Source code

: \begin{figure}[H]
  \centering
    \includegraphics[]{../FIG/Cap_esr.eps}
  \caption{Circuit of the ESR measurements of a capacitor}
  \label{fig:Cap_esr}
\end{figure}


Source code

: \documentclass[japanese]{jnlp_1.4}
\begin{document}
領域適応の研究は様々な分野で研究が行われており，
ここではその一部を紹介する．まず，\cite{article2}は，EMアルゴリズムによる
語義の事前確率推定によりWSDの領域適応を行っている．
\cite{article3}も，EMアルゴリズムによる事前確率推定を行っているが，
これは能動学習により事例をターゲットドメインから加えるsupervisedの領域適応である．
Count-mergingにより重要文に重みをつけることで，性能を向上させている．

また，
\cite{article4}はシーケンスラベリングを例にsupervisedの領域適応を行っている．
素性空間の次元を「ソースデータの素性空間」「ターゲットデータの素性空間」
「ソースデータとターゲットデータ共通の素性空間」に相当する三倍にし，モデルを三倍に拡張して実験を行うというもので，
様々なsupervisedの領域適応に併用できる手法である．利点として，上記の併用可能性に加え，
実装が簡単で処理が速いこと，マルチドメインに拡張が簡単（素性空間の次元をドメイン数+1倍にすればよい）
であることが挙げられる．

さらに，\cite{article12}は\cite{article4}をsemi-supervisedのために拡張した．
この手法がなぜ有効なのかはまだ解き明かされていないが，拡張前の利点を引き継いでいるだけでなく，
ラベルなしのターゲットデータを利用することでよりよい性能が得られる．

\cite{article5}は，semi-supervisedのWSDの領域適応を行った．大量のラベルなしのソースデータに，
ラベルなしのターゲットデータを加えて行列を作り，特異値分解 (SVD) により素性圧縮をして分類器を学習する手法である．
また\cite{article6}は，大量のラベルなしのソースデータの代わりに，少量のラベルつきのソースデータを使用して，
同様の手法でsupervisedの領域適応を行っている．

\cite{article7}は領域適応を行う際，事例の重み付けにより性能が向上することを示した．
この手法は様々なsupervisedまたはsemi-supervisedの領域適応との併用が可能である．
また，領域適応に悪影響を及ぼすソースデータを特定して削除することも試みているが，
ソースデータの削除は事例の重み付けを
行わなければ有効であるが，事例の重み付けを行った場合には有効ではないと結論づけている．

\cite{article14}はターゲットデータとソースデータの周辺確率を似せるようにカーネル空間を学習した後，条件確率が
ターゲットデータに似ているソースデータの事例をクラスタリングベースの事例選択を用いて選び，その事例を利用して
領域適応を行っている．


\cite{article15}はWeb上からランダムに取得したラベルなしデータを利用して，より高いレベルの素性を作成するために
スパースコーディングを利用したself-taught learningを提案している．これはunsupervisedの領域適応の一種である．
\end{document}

........

Set down the records again in full. Match them exactly.

▶ Answer
Source code

: \begin{figure}[H]
  \centering
    \includegraphics[]{../FIG/Cap_esr.eps}
  \caption{Circuit of the ESR measurements of a capacitor}
  \label{fig:Cap_esr}
\end{figure}


Source code

: \documentclass[japanese]{jnlp_1.4}
\begin{document}
領域適応の研究は様々な分野で研究が行われており，
ここではその一部を紹介する．まず，\cite{article2}は，EMアルゴリズムによる
語義の事前確率推定によりWSDの領域適応を行っている．
\cite{article3}も，EMアルゴリズムによる事前確率推定を行っているが，
これは能動学習により事例をターゲットドメインから加えるsupervisedの領域適応である．
Count-mergingにより重要文に重みをつけることで，性能を向上させている．

また，
\cite{article4}はシーケンスラベリングを例にsupervisedの領域適応を行っている．
素性空間の次元を「ソースデータの素性空間」「ターゲットデータの素性空間」
「ソースデータとターゲットデータ共通の素性空間」に相当する三倍にし，モデルを三倍に拡張して実験を行うというもので，
様々なsupervisedの領域適応に併用できる手法である．利点として，上記の併用可能性に加え，
実装が簡単で処理が速いこと，マルチドメインに拡張が簡単（素性空間の次元をドメイン数+1倍にすればよい）
であることが挙げられる．

さらに，\cite{article12}は\cite{article4}をsemi-supervisedのために拡張した．
この手法がなぜ有効なのかはまだ解き明かされていないが，拡張前の利点を引き継いでいるだけでなく，
ラベルなしのターゲットデータを利用することでよりよい性能が得られる．

\cite{article5}は，semi-supervisedのWSDの領域適応を行った．大量のラベルなしのソースデータに，
ラベルなしのターゲットデータを加えて行列を作り，特異値分解 (SVD) により素性圧縮をして分類器を学習する手法である．
また\cite{article6}は，大量のラベルなしのソースデータの代わりに，少量のラベルつきのソースデータを使用して，
同様の手法でsupervisedの領域適応を行っている．

\cite{article7}は領域適応を行う際，事例の重み付けにより性能が向上することを示した．
この手法は様々なsupervisedまたはsemi-supervisedの領域適応との併用が可能である．
また，領域適応に悪影響を及ぼすソースデータを特定して削除することも試みているが，
ソースデータの削除は事例の重み付けを
行わなければ有効であるが，事例の重み付けを行った場合には有効ではないと結論づけている．

\cite{article14}はターゲットデータとソースデータの周辺確率を似せるようにカーネル空間を学習した後，条件確率が
ターゲットデータに似ているソースデータの事例をクラスタリングベースの事例選択を用いて選び，その事例を利用して
領域適応を行っている．


\cite{article15}はWeb上からランダムに取得したラベルなしデータを利用して，より高いレベルの素性を作成するために
スパースコーディングを利用したself-taught learningを提案している．これはunsupervisedの領域適応の一種である．
\end{document}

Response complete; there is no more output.